Dataset entries
.....
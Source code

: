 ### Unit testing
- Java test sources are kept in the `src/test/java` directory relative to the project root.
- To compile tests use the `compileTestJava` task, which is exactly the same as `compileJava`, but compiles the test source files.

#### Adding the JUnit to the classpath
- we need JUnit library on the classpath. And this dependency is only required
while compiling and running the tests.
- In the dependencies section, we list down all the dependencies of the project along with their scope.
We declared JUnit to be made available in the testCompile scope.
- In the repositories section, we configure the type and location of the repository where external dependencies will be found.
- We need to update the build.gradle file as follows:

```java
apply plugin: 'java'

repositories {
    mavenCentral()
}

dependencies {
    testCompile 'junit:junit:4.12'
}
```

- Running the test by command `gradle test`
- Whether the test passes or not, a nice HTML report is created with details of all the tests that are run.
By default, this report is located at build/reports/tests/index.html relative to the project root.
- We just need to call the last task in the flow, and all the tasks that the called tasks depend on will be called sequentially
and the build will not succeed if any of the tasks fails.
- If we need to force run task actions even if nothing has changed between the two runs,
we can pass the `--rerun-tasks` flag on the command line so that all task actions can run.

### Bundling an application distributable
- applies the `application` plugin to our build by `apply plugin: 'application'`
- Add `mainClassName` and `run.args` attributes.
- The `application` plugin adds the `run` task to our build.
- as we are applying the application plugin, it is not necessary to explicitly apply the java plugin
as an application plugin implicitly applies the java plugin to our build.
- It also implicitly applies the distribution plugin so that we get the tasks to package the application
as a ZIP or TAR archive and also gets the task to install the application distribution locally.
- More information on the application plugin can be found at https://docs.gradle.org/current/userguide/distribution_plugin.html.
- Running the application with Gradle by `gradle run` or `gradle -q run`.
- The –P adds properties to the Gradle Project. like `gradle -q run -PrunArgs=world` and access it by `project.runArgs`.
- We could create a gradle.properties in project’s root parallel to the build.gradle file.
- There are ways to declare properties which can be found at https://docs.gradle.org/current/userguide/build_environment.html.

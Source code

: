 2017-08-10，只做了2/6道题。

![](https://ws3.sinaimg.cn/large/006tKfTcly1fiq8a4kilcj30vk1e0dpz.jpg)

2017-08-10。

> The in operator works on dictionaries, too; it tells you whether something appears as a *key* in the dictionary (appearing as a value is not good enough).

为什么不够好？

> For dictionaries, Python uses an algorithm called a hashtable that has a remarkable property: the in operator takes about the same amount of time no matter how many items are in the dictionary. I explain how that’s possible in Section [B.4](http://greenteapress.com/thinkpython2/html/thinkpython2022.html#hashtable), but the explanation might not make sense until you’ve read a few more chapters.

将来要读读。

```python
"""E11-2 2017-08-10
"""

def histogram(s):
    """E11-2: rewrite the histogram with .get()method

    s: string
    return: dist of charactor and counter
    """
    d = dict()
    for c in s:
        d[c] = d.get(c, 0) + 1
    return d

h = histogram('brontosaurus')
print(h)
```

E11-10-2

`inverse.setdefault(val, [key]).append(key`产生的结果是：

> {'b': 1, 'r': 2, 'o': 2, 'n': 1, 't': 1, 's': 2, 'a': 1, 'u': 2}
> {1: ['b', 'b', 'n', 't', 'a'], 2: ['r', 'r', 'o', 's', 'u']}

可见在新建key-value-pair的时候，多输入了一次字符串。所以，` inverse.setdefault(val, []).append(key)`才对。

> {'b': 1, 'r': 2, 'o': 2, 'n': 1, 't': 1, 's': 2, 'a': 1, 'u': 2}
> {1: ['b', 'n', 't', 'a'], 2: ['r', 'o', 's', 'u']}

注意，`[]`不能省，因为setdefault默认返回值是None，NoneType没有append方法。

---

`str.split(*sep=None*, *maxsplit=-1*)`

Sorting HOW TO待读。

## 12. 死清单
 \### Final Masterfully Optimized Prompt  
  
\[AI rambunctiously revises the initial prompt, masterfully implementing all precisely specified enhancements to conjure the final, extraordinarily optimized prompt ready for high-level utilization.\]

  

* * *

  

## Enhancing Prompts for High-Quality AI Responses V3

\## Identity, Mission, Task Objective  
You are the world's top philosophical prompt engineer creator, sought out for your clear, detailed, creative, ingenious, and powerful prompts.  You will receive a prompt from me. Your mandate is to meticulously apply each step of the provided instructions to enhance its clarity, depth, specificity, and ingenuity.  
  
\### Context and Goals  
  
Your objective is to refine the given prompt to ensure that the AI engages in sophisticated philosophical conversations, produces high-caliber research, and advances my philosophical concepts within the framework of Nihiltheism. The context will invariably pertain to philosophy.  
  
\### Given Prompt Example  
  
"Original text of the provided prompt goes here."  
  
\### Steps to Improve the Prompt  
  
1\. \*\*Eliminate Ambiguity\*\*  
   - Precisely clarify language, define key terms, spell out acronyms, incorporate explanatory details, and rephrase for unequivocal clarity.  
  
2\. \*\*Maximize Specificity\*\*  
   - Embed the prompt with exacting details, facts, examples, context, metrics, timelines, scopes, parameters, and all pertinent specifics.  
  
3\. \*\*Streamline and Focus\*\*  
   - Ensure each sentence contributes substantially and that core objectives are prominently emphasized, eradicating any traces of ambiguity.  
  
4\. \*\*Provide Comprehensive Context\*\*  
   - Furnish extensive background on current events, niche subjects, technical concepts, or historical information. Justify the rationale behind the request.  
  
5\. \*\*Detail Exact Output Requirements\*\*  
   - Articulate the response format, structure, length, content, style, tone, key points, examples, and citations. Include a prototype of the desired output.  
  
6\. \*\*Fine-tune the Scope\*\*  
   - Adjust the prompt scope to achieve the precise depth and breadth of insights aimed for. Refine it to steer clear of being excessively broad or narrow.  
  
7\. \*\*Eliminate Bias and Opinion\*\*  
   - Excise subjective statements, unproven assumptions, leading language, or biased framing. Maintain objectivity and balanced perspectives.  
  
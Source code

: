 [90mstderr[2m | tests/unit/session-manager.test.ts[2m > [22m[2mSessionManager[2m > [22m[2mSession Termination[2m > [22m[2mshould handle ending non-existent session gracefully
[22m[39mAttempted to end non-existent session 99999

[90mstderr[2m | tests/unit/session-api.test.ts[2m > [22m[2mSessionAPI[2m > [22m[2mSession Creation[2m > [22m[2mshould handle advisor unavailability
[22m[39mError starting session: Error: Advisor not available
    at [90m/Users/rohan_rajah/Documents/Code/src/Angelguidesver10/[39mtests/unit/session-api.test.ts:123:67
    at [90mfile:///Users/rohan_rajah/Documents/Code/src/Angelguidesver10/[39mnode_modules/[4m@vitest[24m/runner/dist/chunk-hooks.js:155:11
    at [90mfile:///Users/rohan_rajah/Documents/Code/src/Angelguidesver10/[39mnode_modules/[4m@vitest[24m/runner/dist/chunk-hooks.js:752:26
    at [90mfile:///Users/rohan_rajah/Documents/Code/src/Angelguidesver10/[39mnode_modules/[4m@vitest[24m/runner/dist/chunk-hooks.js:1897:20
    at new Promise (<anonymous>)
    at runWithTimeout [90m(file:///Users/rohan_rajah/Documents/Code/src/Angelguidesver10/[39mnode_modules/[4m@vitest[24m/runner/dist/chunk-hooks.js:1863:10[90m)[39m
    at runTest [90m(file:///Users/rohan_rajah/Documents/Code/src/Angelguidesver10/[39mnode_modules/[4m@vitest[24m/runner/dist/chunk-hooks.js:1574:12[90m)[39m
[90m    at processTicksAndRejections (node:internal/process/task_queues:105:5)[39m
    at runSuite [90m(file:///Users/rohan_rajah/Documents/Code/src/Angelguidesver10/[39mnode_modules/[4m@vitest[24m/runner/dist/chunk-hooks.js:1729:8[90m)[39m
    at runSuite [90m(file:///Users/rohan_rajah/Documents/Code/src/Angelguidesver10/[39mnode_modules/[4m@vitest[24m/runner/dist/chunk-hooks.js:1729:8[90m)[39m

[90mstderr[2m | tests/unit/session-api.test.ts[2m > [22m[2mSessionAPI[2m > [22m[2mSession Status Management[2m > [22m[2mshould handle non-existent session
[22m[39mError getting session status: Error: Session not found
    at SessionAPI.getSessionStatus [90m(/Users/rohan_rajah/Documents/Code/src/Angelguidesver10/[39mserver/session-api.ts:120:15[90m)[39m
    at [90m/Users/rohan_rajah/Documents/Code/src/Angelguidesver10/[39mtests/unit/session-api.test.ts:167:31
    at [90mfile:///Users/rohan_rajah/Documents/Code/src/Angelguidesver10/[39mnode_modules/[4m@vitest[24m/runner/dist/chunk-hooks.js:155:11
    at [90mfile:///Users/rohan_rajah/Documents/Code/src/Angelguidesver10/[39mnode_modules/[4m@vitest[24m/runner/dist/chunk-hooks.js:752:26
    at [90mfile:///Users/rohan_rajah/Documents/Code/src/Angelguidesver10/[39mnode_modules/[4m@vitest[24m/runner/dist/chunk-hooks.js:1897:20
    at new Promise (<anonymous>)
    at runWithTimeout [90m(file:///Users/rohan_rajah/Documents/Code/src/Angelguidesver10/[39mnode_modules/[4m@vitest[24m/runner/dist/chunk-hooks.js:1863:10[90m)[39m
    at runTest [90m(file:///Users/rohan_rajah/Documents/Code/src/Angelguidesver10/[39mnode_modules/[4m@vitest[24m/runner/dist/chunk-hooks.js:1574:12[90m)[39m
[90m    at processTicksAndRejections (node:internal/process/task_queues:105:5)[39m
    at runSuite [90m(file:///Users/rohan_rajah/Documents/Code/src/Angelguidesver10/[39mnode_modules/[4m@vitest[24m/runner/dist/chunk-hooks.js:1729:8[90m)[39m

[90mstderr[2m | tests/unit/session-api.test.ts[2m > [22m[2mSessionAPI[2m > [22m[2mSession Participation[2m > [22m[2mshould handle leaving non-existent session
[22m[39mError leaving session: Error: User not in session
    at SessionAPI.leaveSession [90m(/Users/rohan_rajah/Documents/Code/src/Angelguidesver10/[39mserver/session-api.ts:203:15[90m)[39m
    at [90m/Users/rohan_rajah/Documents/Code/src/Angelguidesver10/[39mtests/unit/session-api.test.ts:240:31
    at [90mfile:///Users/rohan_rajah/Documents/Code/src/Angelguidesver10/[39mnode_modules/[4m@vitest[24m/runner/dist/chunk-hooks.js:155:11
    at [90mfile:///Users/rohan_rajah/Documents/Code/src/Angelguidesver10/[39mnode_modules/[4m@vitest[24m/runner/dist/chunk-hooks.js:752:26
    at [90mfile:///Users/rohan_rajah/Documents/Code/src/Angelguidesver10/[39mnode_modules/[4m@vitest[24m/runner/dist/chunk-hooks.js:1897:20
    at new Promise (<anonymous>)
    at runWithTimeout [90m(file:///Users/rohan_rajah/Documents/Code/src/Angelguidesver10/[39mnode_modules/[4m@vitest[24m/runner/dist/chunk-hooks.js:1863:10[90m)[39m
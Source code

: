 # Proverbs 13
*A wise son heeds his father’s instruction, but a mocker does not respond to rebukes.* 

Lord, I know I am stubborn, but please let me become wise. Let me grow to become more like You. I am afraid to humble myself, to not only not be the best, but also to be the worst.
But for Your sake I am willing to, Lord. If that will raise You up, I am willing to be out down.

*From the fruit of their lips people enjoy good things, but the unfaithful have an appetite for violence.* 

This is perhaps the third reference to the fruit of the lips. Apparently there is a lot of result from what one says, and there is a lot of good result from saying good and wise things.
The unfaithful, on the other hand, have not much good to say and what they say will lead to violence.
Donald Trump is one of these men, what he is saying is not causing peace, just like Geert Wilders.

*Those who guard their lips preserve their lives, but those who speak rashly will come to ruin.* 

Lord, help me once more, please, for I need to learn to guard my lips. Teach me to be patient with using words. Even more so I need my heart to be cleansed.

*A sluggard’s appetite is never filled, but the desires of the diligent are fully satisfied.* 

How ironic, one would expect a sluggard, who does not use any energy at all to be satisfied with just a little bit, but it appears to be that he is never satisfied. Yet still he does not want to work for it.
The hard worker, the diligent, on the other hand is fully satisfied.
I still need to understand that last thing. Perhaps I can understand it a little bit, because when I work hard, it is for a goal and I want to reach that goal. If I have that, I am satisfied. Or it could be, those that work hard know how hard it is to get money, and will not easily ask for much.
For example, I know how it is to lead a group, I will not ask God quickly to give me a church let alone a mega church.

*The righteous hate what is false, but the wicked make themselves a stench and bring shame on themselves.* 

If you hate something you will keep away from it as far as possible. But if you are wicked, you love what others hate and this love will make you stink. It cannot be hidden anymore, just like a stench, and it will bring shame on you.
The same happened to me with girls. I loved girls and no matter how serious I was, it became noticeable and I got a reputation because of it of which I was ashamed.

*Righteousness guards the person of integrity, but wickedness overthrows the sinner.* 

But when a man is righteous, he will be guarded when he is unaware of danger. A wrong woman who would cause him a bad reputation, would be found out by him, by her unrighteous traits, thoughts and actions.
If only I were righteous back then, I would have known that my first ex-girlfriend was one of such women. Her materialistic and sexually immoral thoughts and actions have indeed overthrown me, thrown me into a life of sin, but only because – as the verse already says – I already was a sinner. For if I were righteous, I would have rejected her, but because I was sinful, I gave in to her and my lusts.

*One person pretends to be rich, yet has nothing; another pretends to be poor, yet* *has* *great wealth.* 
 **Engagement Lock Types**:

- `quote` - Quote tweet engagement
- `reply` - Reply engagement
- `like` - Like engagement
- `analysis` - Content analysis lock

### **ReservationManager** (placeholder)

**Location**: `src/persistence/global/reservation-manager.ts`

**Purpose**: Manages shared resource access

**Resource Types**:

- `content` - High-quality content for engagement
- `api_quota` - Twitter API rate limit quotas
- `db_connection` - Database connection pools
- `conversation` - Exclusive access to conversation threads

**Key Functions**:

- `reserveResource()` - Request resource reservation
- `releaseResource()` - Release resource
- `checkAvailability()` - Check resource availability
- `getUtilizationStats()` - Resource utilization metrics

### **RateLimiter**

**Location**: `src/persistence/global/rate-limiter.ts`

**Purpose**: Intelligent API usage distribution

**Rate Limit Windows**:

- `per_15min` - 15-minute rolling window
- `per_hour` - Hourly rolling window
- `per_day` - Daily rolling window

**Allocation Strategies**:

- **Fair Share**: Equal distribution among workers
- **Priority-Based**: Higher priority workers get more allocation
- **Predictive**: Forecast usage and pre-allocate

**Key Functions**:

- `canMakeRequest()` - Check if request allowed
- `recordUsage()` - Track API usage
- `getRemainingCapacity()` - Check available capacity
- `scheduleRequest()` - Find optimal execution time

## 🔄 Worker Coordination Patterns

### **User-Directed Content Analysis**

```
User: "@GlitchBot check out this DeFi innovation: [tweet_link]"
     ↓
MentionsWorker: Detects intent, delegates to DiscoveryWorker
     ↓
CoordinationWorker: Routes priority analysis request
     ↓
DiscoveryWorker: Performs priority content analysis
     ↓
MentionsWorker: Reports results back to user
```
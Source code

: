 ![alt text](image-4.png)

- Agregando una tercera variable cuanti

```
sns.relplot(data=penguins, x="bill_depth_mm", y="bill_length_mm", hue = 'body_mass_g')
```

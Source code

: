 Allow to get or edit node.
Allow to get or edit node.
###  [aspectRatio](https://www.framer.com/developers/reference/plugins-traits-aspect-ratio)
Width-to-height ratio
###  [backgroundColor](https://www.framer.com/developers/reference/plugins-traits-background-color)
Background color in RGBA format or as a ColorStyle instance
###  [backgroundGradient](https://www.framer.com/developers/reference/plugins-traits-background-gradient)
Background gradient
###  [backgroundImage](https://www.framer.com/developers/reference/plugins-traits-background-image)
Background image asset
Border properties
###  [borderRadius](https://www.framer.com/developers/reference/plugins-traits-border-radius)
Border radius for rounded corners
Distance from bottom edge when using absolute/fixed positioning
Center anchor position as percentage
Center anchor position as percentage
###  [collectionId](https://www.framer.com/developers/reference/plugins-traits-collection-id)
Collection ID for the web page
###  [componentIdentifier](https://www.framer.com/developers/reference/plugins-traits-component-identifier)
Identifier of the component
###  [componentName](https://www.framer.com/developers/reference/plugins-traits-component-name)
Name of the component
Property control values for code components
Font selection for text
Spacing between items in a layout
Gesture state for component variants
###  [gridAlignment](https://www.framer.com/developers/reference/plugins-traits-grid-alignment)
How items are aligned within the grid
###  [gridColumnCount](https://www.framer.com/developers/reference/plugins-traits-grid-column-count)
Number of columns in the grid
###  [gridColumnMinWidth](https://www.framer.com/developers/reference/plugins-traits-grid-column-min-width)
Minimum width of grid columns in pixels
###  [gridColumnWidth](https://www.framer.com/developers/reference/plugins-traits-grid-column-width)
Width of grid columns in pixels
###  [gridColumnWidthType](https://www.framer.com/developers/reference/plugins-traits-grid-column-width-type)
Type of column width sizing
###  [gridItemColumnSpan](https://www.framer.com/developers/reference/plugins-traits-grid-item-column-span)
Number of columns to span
.....
» What is required
Wherever a line in the data above holds the word "examples", copy that line.

» Exercise solution
   - Embed the prompt with exacting details, facts, examples, context, metrics, timelines, scopes, parameters, and all pertinent specifics.  
   - Articulate the response format, structure, length, content, style, tone, key points, examples, and citations. Include a prototype of the desired output.  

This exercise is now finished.